Out of curiosity, where are these "magic" numbers coming from?

I'm assuming you mean usize::MAX / 512 for encode_len() and usize::MAX / 8 for decode_len(). Those are just arbitrary lower bounds to the actual maximum input length (as defined by the implementation). I'm using them for 3 reasons:

  • They are much simpler to understand than the actual formula. For example, for encode_len() it would be something like: if self uses wrapping, the maximum input length is usize::MAX / (col + sep) * col / 8 * bit (not exact, just an example), otherwise if self uses padding, the maximum input length is usize::MAX / dec * enc, otherwise the maximum input length is usize::MAX / 8 * bit.
  • They are much faster to check. Otherwise, calling encode_len() would spend as much time figuring out the maximum input length that computing the output length.
  • They are not leaking implementation details. The specification is essentially "You should not call this function with unreasonably big numbers" (otherwise the input should be chunked). Those arbitrary values are just a way to say what unreasonable means. Ideally I would have used 1_000_000. But the problem is that it needs to depend on usize::MAX to be portable (unless I ignore architectures with usize::BITS < 32 which could be an option). Another alternative would be min(1_000_000, usize::MAX / K) with a good K.

I'll have to ponder those alternatives, possibly using a mix like specifying 1_000_000 as the max, with a footnote that it only applies when 32 <= usize::BITS, otherwise it's usize::MAX / K.

Is there any concern of adding a new format that suffers from overflow for values smaller than what is asserted (i.e., is there some mechanism for which these limits are ensured to be a lower bound for any new format)?

There's no concern. Those bounds are correct for all possible Encodings. This PR adds 2 fuzzing targets to ensure this property (assuming monotonicity of encode_len() and decode_len()). But I've also wrote some tests (not in the PR) to compute the exact maximum value for all Encodings. That's when I decided that the actual exact maximum value is not user-friendly, and also not something I want to guarantee. So I ended up using a lower bound independent of the Encoding.

@zacknewman
Copy link

zacknewman commented Jul 31, 2025

I'm assuming you mean usize::MAX / 512 for encode_len() and usize::MAX / 8 for decode_len().

Yes.

I think it's fine as is. While a number like a million is nice since it's a power of 10, it's still just as arbitrary. Additionally, I don't think it makes sense to be more limiting than necessary. If a person wants to work with a large buffer (e.g., 100 MiB on an x64 machine), then they should be allowed to so long as the code is still correct.

Something like usize::MAX / 512 doesn't really leak implementation details, and honestly it might be fine to be vague in the panic section. Perhaps: panics when the input is unrealistically large. Here you're at least mentioning that panics are possible, and users can always read the source code if they want to know more precisely what values lead to a panic. Personally I would prefer the value be mentioned this way I can explicitly test for the length to avoid a panic and be guaranteed that my check is correct since it's part of the public API, but I understand not wanting to "leak" this limit or be beholden to it in the future.
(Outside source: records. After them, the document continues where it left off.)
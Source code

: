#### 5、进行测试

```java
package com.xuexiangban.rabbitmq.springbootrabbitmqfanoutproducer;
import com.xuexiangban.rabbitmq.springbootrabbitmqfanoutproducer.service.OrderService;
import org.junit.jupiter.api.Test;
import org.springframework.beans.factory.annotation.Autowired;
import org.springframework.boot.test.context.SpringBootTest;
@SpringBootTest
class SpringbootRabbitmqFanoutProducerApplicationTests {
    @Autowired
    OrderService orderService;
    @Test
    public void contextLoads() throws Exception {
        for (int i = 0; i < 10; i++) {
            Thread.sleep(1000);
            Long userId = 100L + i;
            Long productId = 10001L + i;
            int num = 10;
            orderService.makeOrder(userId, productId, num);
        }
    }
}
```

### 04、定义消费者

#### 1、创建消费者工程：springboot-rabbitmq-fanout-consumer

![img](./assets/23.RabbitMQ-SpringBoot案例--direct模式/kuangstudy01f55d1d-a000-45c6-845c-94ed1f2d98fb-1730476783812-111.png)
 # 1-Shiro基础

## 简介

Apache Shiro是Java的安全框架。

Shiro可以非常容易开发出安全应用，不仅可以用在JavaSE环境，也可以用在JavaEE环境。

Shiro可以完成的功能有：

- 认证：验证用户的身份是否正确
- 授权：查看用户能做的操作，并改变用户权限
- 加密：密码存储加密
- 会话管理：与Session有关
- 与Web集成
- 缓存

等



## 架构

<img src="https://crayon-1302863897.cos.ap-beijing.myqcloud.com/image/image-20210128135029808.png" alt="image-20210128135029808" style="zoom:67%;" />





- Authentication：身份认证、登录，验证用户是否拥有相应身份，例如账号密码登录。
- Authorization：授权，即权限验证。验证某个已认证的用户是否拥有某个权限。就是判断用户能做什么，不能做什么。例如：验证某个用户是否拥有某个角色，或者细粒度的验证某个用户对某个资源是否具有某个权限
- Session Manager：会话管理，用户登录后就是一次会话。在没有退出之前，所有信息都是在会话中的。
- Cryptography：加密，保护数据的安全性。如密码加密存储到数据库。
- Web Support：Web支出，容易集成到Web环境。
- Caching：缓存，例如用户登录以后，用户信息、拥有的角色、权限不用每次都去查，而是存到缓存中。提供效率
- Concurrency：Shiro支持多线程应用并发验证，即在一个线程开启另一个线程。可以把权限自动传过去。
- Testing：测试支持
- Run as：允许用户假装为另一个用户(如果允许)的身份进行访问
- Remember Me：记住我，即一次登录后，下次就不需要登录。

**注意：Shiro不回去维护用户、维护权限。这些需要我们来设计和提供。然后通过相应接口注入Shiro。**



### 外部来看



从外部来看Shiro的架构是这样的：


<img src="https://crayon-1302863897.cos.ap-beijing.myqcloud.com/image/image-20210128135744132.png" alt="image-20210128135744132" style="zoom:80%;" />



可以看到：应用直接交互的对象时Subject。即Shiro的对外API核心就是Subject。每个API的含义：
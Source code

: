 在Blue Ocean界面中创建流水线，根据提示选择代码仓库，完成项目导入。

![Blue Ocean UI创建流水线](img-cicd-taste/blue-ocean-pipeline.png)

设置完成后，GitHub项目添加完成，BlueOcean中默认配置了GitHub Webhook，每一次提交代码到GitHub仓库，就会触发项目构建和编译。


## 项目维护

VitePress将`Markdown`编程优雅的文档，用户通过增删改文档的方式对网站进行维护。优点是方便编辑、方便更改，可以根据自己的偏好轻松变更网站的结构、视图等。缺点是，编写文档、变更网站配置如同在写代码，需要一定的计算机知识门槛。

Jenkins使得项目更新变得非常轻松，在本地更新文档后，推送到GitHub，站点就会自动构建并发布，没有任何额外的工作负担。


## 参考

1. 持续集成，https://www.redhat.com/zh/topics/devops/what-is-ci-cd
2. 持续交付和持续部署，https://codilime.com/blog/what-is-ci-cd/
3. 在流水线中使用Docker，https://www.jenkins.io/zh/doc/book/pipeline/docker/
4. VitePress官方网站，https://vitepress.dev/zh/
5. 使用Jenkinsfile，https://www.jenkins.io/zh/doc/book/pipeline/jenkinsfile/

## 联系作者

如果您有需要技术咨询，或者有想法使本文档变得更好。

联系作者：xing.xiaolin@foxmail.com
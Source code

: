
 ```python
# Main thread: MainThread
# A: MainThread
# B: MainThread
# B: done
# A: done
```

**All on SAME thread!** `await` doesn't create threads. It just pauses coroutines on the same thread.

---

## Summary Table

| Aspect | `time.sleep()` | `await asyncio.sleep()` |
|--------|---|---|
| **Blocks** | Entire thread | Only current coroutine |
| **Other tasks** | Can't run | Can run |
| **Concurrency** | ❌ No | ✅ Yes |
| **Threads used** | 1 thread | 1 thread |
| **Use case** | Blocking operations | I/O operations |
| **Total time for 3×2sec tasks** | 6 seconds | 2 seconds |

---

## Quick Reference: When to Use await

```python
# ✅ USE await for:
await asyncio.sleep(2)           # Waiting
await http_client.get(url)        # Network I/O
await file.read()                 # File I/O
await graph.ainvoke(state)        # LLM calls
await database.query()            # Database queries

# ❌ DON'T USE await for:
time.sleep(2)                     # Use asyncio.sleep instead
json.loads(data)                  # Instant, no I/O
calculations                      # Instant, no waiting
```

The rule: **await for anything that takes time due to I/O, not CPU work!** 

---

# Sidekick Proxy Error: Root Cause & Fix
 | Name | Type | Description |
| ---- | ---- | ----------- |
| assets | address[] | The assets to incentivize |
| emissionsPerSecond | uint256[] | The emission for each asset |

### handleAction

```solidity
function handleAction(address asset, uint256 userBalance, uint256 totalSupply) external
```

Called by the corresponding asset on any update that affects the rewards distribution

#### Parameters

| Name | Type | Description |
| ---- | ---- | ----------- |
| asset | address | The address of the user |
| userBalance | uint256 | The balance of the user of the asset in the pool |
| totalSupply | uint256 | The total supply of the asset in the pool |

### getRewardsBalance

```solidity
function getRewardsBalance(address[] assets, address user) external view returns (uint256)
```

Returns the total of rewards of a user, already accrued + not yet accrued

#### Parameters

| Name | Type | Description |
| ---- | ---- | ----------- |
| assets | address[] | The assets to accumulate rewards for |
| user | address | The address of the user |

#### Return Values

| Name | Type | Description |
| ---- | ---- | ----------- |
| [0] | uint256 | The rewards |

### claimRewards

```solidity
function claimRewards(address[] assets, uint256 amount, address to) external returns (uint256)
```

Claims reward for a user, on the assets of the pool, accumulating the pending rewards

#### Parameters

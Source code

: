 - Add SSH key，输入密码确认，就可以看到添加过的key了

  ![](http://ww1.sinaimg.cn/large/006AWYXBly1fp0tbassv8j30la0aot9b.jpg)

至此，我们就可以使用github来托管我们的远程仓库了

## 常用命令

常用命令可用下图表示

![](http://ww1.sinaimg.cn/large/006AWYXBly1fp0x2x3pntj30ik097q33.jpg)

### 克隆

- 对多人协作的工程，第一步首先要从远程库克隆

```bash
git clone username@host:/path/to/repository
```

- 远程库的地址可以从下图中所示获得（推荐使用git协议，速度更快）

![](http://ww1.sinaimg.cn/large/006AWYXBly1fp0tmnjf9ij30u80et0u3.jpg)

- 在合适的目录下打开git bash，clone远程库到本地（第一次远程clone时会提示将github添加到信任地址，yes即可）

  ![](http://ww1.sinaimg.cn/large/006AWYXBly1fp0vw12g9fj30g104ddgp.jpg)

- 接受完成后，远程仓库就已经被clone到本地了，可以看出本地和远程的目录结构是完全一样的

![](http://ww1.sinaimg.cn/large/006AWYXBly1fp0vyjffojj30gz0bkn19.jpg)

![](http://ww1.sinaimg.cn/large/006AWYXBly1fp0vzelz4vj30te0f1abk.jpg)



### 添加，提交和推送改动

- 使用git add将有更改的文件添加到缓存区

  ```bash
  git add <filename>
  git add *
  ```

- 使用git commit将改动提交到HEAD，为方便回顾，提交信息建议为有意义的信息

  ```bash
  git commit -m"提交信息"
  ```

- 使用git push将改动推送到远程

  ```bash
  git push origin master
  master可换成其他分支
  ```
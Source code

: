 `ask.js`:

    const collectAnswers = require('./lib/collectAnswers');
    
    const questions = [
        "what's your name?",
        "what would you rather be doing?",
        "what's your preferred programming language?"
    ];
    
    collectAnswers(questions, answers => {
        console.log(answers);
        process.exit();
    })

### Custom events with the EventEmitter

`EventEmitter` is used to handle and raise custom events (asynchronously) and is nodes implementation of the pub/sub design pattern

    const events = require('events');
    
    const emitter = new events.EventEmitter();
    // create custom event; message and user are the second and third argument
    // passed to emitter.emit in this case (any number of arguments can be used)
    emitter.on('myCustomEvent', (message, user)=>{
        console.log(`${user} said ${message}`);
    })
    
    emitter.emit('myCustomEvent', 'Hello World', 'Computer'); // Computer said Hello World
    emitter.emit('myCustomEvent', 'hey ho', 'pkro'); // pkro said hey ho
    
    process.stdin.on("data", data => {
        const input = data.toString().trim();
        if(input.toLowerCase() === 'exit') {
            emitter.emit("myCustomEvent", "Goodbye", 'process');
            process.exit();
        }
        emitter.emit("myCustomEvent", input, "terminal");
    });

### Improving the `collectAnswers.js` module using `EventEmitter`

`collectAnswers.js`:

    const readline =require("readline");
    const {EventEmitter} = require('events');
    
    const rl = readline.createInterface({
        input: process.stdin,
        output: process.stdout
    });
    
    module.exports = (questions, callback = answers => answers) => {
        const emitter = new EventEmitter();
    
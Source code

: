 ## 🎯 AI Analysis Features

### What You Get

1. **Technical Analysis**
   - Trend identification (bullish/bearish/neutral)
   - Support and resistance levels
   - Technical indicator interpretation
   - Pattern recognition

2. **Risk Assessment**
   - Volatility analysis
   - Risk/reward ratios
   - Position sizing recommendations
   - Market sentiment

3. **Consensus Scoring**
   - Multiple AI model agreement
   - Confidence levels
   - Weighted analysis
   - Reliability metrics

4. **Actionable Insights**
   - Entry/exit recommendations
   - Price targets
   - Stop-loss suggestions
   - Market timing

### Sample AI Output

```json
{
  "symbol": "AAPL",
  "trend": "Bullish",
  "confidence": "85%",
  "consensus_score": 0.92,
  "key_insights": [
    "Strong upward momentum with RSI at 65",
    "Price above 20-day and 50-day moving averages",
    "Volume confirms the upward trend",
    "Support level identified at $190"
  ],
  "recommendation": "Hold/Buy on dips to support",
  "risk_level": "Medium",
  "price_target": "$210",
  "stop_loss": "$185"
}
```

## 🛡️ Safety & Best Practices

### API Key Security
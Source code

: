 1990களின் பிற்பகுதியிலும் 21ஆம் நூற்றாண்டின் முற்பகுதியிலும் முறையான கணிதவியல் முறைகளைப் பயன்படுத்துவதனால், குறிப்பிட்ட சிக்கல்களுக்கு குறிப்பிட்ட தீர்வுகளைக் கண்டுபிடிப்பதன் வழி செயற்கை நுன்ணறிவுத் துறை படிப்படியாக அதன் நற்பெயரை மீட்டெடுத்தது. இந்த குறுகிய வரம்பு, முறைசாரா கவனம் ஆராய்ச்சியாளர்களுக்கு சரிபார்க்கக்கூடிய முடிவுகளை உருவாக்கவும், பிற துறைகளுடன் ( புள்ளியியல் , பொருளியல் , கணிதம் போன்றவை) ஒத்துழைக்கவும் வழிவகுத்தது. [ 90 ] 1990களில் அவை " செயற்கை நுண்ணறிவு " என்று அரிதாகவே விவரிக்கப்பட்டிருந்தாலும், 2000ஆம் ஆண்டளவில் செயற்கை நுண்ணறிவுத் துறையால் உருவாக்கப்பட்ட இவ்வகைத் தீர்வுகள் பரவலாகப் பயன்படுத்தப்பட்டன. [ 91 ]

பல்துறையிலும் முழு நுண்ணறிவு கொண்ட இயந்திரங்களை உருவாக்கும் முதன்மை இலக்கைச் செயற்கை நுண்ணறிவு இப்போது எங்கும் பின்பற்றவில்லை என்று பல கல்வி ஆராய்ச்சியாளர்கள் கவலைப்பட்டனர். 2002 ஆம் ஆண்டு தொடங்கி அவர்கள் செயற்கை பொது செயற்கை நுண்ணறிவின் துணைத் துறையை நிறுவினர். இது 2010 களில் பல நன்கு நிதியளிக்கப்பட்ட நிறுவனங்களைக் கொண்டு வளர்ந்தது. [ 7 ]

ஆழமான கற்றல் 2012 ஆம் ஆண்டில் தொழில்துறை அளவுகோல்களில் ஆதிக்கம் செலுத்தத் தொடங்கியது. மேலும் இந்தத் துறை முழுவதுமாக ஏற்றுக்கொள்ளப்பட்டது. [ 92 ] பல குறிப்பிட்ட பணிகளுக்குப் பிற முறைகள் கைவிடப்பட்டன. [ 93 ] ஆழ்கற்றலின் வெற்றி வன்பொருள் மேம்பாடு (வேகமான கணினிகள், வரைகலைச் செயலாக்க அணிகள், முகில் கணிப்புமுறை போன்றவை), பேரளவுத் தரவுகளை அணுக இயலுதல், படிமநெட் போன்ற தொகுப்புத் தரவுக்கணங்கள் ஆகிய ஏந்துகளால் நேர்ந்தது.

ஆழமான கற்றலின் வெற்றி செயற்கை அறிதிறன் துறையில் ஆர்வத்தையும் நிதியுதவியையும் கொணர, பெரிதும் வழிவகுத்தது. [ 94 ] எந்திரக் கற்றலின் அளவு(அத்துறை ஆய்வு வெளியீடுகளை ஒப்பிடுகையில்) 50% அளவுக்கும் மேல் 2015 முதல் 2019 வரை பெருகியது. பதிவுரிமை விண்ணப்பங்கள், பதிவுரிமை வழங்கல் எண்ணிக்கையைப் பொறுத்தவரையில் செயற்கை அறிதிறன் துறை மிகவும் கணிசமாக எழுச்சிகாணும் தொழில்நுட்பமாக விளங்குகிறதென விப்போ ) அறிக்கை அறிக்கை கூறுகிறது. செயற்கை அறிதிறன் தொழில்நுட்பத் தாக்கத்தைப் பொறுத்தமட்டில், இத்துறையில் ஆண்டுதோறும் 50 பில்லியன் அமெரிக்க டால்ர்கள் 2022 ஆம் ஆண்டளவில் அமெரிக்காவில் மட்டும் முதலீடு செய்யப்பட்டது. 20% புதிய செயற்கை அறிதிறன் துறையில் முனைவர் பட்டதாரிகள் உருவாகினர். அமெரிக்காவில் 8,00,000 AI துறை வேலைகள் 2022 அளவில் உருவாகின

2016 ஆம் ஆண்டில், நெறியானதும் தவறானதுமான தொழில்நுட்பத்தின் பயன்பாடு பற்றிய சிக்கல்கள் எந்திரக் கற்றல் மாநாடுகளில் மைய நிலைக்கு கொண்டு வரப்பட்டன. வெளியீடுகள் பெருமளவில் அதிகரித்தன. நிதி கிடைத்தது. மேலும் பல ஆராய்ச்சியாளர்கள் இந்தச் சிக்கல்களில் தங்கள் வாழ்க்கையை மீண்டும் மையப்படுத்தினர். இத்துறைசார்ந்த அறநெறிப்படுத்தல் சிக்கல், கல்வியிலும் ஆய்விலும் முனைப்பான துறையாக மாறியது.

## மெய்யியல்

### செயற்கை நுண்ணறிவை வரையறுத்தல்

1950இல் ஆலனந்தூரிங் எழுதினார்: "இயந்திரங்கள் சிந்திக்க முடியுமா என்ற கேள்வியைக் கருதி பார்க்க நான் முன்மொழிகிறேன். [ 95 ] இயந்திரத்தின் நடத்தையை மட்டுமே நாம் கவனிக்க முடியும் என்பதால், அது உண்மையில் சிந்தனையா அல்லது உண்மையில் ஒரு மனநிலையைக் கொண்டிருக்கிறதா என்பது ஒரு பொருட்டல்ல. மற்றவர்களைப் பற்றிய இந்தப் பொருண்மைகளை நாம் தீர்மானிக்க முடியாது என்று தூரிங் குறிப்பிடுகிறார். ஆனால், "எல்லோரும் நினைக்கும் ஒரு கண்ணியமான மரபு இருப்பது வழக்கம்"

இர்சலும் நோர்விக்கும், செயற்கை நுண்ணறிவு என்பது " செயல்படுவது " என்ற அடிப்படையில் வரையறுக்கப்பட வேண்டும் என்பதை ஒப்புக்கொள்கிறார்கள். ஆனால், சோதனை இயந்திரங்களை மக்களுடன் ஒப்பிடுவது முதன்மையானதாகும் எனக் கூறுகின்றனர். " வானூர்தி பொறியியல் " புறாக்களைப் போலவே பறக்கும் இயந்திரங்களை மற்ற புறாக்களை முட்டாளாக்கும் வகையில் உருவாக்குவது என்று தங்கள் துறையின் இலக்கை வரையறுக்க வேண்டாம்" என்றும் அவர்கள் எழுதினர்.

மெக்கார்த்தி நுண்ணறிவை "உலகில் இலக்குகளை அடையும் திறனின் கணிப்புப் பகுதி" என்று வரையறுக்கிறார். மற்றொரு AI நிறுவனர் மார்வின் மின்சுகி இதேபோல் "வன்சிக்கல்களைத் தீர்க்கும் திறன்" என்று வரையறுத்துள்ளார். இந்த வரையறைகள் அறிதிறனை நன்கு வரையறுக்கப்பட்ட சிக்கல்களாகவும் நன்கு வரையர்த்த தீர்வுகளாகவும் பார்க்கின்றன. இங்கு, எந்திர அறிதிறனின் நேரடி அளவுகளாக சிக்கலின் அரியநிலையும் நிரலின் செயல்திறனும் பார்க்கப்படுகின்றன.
They are much faster to check. Otherwise, calling encode_len() would spend as much time figuring out the maximum input length that computing the output length.

I guess I'm not used to this level of performance concern. If you are worried about this level of performance, wouldn't it be better to define const variables that define these limits ensuring that the calculations are evaluated at compilation time? I'm sure the optimizer evaluates something like usize::MAX / 512 (or equivalently usize::MAX >> 9) at compilation time, but it's technically not guaranteed unlike the use of a const variable.

Anyway, I was trying to confirm my "guess" that these magic values were just "convenient" and not too unnecessarily limiting.

Alternatively, you can perform checked arithmetic where overflow is possible (e.g., usize::checked_mul), and unwrap/expect the result; but I'm guessing you're worried about the performance of that.

@ia0
Copy link
Owner Author

ia0 commented Jul 31, 2025

If a person wants to work with a large buffer (e.g., 100 MiB on an x64 machine), then they should be allowed to so long as the code is still correct.

Fair point. So I'll keep the PR as is. The current limits are close enough to the actual ones (except for encode_len() due to how wrapping permits unreasonably long separators, but I'll try to fix that in v3), but still permit some flexibility in implementations. This actually reminds me that I should document that those limits may be increased without being a major change (i.e. the panic is not guaranteed behavior, code previously panicking may start returning the correct value).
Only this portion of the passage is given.